(GIVEN INFORMATION Opens)

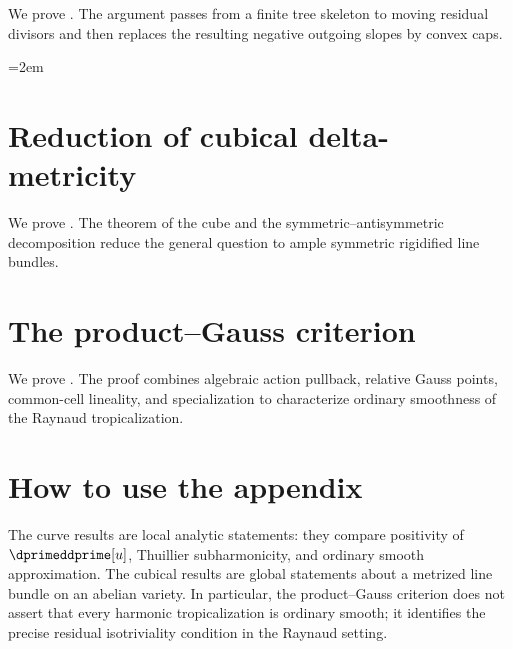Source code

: We prove .  The argument
passes from a finite tree skeleton to moving residual divisors and then
replaces the resulting negative outgoing slopes by convex caps.

\begingroup
\emergencystretch=2em

\endgroup

\section{Reduction of cubical delta-metricity}
\label{sec:appN-cubical-reduction}

We prove .  The theorem of the cube and the
symmetric--antisymmetric decomposition reduce the general question to
ample symmetric rigidified line bundles.

\begingroup
\small

\endgroup

\section{The product--Gauss criterion}
\label{sec:appN-product-gauss}

We prove .  The proof combines
algebraic action pullback, relative Gauss points, common-cell lineality, and
specialization to characterize ordinary smoothness of the Raynaud
tropicalization.

\begingroup
\small

\endgroup

\section{How to use the appendix}
\label{sec:appN-use}

The curve results are local analytic statements: they compare positivity of
\(\dprimeddprime[u]\), Thuillier subharmonicity, and ordinary smooth
approximation.  The cubical results are global statements about a metrized
line bundle on an abelian variety.  In particular, the product--Gauss
criterion does not assert that every harmonic tropicalization is ordinary
smooth; it identifies the precise residual isotriviality condition in the
Raynaud setting.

(GIVEN INFORMATION Closes)

» WHAT YOU ARE ASKED TO DO: Where a line of the data above includes "tropicalization", copy that line.

» TASK RESULT:
tropicalization.
criterion does not assert that every harmonic tropicalization is ordinary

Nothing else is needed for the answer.